▸ **What you should do**:
State the number of lines in the records underneath where the word "Rust" turns up, and say nothing else.

··· Provided entries ···

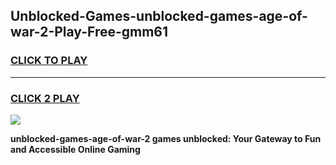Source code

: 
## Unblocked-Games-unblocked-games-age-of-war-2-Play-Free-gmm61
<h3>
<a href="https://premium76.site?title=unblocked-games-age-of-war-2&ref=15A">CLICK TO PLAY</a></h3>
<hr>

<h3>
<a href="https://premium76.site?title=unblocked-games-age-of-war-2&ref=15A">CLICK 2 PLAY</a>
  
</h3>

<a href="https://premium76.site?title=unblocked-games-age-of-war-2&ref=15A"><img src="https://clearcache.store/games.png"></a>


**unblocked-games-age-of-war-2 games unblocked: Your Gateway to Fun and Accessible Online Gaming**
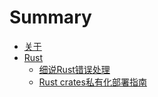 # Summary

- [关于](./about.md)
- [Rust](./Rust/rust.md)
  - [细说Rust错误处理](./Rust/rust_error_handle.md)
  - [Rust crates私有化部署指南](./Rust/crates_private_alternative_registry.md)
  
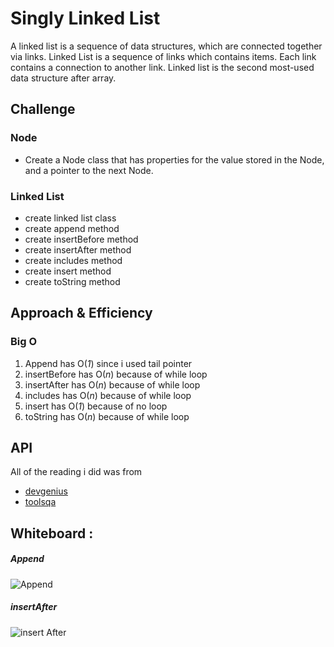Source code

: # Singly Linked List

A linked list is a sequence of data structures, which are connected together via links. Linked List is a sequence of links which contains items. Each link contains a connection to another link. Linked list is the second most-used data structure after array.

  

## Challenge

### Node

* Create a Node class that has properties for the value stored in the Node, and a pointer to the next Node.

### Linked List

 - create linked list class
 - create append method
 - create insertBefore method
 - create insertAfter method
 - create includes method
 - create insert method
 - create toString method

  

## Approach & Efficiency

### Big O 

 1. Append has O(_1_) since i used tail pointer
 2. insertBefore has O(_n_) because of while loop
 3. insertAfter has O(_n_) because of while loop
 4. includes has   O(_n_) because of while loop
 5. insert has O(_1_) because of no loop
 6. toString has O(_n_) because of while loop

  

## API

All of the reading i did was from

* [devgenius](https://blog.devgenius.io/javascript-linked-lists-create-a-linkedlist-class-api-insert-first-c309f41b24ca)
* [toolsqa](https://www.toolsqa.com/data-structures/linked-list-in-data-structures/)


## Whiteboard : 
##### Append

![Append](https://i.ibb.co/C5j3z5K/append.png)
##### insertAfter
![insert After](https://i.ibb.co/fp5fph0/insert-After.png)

···
··· Provided entries ···

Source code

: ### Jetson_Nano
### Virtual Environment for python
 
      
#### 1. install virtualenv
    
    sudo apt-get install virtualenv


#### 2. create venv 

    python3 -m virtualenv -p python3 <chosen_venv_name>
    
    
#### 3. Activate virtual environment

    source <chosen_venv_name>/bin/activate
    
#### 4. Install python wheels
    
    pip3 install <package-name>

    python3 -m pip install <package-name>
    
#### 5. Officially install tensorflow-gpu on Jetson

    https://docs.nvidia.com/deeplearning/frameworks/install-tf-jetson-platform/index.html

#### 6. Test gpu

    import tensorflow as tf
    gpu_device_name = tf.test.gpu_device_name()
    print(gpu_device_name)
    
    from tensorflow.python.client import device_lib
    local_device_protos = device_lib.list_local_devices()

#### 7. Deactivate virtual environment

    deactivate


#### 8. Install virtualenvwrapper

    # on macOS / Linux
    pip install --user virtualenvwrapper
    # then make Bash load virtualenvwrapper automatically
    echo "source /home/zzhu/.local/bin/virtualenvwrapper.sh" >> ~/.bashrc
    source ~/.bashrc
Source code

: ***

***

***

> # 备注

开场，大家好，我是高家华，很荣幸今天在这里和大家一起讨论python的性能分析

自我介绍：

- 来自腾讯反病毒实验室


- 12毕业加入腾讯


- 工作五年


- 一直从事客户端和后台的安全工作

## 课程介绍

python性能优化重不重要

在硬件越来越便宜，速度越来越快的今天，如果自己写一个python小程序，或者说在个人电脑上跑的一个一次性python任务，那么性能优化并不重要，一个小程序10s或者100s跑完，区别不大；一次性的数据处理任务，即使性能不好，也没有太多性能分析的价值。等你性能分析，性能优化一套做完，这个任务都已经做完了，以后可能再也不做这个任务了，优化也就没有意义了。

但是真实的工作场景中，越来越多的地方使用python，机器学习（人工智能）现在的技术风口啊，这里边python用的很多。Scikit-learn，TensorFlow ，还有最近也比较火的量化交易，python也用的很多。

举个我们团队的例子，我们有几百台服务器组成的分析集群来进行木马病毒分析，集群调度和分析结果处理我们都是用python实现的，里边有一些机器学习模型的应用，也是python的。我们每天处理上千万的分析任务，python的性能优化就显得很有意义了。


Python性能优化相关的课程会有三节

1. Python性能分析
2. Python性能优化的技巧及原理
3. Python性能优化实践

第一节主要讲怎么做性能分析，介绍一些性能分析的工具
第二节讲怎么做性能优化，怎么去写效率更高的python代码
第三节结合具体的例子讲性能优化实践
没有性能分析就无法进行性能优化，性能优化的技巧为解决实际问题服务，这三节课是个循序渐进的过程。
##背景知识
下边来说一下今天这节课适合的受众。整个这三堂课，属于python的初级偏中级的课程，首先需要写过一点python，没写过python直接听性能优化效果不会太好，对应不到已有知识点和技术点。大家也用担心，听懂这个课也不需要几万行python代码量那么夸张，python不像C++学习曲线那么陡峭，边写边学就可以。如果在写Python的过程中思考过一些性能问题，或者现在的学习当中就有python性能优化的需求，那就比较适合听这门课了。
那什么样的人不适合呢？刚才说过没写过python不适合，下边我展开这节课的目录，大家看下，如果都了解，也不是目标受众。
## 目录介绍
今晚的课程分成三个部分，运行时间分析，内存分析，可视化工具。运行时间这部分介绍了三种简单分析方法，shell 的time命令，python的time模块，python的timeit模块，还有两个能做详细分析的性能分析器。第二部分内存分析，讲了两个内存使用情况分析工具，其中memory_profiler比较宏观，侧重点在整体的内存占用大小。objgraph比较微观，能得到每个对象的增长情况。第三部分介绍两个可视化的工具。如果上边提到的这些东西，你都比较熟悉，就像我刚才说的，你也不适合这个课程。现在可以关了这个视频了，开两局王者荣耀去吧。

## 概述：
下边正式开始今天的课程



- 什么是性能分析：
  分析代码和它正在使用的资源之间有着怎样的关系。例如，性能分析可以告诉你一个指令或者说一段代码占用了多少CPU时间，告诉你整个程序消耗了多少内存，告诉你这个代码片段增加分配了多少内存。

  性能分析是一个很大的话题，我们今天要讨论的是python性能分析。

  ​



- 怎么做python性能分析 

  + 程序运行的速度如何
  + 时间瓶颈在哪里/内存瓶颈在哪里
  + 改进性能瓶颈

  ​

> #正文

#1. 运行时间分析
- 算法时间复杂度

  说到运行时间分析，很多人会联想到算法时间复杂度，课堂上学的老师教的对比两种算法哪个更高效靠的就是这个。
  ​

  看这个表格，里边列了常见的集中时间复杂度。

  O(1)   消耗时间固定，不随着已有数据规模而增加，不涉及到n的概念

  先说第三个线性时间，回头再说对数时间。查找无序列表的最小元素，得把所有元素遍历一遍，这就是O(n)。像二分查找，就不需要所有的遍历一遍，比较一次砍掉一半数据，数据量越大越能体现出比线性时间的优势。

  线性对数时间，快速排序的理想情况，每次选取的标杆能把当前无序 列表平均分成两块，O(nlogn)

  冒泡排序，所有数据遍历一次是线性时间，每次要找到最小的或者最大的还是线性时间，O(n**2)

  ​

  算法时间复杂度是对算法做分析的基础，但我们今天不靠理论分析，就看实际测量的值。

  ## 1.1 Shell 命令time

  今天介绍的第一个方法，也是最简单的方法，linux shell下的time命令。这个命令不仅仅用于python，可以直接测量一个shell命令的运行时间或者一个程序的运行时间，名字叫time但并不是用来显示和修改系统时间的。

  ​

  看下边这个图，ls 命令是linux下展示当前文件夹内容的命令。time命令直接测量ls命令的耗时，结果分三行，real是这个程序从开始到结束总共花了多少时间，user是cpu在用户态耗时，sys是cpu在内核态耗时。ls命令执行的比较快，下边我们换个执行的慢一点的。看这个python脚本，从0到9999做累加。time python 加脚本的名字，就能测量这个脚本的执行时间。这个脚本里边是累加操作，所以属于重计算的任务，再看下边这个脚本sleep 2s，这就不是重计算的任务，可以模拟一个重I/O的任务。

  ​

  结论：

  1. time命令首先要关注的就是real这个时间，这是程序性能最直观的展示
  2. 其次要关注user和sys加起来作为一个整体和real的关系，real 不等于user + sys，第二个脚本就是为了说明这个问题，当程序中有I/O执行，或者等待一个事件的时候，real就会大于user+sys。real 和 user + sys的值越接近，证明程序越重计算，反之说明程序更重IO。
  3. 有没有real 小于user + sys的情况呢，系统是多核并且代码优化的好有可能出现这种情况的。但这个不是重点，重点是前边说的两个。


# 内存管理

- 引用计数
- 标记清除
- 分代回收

···

▸ **Written answer**:
3